In the past few years, many pharma firms have shifted their outsourcing model away from commodity-type service agreements to strategic, long-term partnerships.

Speaking at last week’s PCT meeting in Hamburg, Germany, Kenneth Getz, Director of the Sponsored Research Program at Tufts Center for the Study of Drug Development, said currently 96% of major pharma firms are now involved in at least one integrated alliance, compared to 63% in 2008.

“While there is no indication that this level of penetration will abate or decline,” he said, a recent Tuft’s study shows evidence that poor utilisation and a lack of trust is making these types of relationships no more effective than traditional CRO use.

“We looked at a collection of Phase II and Phase III studies among all companies who had entered into at least one integrated or strategic relationship, and what we found was that in no case was the CRO partner being used in the way that was intended,” he told delegates.

“Instead we saw organisations were mixing and matching approaches depending on the preferences of the clinical team [resulting] in widely inconsistent behaviour within companies in terms of when and how they would use an integrated partner.”

There was significant difference found in the number of screen failure rates, and number of protocol amendments, both in favour of strategic alliances, but across 13 other performance variables “there was virtually no statistically significant areas of impact on performance between those projects and studies managed under an integrated relationship versus those which had more of a transactional approach.”

Trust and collaboration

Getz attributed this lack of CRO leverage down to practical issues with sponsors attempting to juggle various CROs under through different outsourcing models, while an ingrained culture among some sponsors has attributed to a distrust of CROs and reluctance to view them as anything more than a commodity service.

While 68% of sponsors report that they’re not getting enough innovative ideas from CROs, he said on the other side of the coin 46% of CROs believe that sponsors are not open to innovative ideas proposed by them.

Furthermore, citing 2015 reports from Tufts, Avoca and Centerwatch, only 14% of 93 surveyed CROs said they had opportunities to regularly participate in development planning and protocol design.

UCB case study

Also speaking at the conference was Diane Driver, Global Head of Outsourcing and Strategic Partnering at UCB. Like other pharma firms, UCB moved to an integrated alliance model earlier this decade, selecting Parexel and PRA as its two strategic partners.

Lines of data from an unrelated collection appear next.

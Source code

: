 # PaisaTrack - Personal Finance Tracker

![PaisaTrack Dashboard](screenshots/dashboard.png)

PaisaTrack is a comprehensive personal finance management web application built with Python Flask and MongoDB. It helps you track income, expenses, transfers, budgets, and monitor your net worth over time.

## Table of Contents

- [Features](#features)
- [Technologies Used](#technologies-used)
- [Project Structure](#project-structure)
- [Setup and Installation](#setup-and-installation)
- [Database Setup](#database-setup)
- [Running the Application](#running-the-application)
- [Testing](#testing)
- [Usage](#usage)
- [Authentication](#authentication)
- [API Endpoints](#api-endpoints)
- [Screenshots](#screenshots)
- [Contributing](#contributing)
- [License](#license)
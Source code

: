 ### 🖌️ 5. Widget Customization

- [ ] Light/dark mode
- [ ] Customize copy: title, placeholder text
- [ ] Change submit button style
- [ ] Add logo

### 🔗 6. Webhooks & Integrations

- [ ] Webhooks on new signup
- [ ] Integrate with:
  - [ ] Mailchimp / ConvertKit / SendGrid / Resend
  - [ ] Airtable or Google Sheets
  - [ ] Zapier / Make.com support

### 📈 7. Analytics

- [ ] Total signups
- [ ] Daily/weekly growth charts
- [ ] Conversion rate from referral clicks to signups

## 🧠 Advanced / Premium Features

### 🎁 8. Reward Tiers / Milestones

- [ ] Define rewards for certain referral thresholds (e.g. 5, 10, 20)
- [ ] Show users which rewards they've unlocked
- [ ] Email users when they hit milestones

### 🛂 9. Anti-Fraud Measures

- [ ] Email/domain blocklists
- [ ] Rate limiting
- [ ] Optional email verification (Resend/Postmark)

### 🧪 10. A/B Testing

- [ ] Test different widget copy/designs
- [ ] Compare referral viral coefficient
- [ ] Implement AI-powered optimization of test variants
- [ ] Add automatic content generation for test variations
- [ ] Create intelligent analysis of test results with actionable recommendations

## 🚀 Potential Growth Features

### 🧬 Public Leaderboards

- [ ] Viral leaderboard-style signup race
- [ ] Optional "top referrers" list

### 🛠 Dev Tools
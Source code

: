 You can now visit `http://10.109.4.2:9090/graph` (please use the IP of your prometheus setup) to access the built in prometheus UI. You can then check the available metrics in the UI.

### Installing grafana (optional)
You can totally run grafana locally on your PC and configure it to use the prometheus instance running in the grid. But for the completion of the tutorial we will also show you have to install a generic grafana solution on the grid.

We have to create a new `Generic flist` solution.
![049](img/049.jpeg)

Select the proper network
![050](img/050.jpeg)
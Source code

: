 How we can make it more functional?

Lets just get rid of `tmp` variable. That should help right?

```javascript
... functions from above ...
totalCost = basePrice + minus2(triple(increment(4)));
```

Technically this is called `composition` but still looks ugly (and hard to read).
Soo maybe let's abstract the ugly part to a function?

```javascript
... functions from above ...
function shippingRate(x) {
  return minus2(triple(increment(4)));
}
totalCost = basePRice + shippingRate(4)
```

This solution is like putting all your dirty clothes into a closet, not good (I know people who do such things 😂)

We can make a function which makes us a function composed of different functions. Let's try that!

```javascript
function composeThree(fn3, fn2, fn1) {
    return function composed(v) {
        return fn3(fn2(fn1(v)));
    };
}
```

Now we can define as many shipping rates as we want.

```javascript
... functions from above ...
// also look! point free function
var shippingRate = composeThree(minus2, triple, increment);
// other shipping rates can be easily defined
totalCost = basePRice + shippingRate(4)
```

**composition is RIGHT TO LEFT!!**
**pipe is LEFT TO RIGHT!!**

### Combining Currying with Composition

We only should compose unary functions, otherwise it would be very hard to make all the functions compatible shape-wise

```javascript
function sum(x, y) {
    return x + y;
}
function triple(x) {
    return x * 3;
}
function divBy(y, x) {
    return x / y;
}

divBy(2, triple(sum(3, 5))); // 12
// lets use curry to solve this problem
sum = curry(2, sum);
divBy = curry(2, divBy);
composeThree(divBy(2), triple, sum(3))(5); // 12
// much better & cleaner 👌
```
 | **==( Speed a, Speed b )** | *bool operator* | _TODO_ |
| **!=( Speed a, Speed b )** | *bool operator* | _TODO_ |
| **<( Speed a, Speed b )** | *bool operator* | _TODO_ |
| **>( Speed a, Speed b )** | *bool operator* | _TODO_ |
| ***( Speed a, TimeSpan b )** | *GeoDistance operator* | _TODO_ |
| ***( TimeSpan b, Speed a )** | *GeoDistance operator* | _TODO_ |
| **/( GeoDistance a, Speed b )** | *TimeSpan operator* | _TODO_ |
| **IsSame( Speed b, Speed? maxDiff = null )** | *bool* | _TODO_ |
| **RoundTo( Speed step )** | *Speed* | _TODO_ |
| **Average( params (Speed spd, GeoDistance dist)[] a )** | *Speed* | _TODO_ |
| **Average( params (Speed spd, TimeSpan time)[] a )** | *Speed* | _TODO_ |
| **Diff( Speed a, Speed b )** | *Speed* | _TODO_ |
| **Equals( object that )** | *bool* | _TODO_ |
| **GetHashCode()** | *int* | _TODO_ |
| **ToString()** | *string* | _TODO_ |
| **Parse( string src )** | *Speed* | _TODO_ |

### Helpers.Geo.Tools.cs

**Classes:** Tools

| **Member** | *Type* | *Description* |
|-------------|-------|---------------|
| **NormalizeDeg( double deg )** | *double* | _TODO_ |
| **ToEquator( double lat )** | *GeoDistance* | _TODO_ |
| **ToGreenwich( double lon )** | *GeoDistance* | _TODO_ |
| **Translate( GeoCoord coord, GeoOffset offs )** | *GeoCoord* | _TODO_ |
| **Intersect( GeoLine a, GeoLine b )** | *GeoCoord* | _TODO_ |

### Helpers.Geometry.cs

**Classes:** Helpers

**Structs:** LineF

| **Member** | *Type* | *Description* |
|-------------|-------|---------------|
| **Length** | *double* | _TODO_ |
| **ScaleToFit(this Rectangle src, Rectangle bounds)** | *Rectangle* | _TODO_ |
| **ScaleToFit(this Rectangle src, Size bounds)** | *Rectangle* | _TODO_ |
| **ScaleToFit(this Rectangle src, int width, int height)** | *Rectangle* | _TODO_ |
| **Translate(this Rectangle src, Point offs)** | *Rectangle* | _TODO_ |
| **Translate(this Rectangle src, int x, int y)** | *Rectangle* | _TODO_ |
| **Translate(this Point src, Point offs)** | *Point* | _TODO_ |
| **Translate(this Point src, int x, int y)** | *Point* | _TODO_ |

But following an internal review in September 2014, she explained the move had not produced the outsourcing efficiencies that had originally been envisioned, blaming a lack of trust and transparency within its own organisation.

“There were problems with communications,” she said. “UCB didn’t know how to step back.”

However, since then the firm has implemented a number of changes, including bringing in ‘embedded partner liaisons’ - senior level managers from PRA and Parexel to sit in at UCB – which help harmonise SOPs and communications between the sponsor and its CRO partners.

Driver said this has led to a better understanding of its CROs’ processes, structures, and cultures, and a change in perception of them from contractors to partners.

Correction - the original article stated UCB's strategic partners to be Parexel and PPD. This has been changed to reflect that UCB's partners are actually Parexel and PRA.